Memorial Drive restituisce la voce a Gwendolyn Ann Turnbough, zittita per sempre, a quarant’anni, con due colpi di pistola da un uomo che non accettava la fine del matrimonio e che per anni aveva bullizzato la figlia acquisita e aveva picchiato e tenuto sotto controllo la moglie fin quasi a spegnerla prima dell’ultima fiammata: la fuga, la denuncia, il tentativo di ricominciare una vita con i due figli (nel frattempo, era nato un maschio).
È un libro fatto di parole affilate nel tempo – il femminicidio è del 5 giugno 1985 – neanche una di troppo, e che si muovono su registri diversi e in un crescendo misurato arrivano a schiantare più volte ogni possibilità di accettare che capiti. Per esempio, quando la maestra di quinta elementare, Mrs. Mathis, dice che «qualche volta gli adulti si arrabbiano tra loro» rispondendo a Natasha che le ha appena spiegato perché quel giorno non riesce a concentrarsi: «Ieri sera ho sentito il mio patrigno picchiare mia madre».

Queste sono alcune delle pagine più dure del libro perché ci sono i sentimenti di una bambina che si sente incaricata di responsabilità a cui non sa come far fronte: «Per tutto il giorno hai pensato a cosa fare. Per tutto il giorno la vergogna ti ha travolta ogni volta che hai risentito nella testa il suono implorante della voce di tua madre». È successo per caso, perché il fratellino talvolta ha ancora paura di dormire da solo e la sorella rimane con lui finché non si addormenta.

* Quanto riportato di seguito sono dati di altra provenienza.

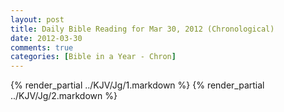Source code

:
 ```yaml
---
layout: post
title: Daily Bible Reading for Mar 30, 2012 (Chronological)
date: 2012-03-30
comments: true
categories: [Bible in a Year - Chron]
---
```

{% render_partial ../KJV/Jg/1.markdown %}
{% render_partial ../KJV/Jg/2.markdown %}
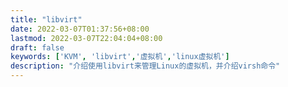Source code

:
 ```yaml
---
title: "libvirt"
date: 2022-03-07T01:37:56+08:00
lastmod: 2022-03-07T22:04:04+08:00
draft: false
keywords: ['KVM', 'libvirt','虚拟机','linux虚拟机']
description: "介绍使用libvirt来管理Linux的虚拟机，并介绍virsh命令"
---
```


<!--more-->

E la sua camera è in fondo al corridoio rispetto a quella di lei (che è isolata dal resto della famiglia perché il patrigno l’ha bollata come «the outsider»). La camera del fratellino è adiacente a quella dei genitori, separata soltanto da una parete sottile che non trattiene dall’altra parte il rumore di un pugno. «Smack». E nemmeno la voce della madre, «quasi un mugolio ma calma, razionale: Per favore Joel. Per favore non picchiarmi ancora».

Le domande

Qualche pagina prima, Trethewey scrive che spesso si chiede se la vita della madre e la sua avrebbero potuto prendere un’altra direzione se lei le avesse confessato da subito le violenze che subiva dal patrigno: insulti, minacce di farla internare, infiniti giri in automobile, in silenzio, dopo averle ordinato di fare le valigie perché ora l’avrebbe sistemata, tra i bambini «ritardati» come lei, e poi di nuovo a casa, ore prima del rientro della madre che, quindi, non avrebbe visto la sua faccia rossa e gonfia di pianto, non si sarebbe accorta di niente.

«Avrebbe voluto salvarmi? E così facendo sarebbe uscita dal matrimonio in tempo per salvare anche sé stessa? Perché non parlai? Quando provo, ora, a trovare un senso, non capisco perché non mi sono fidata di lei. E non posso evitare di chiedermi se la sua morte non sia stata il prezzo del mio silenzio inspiegabile». No. No. No.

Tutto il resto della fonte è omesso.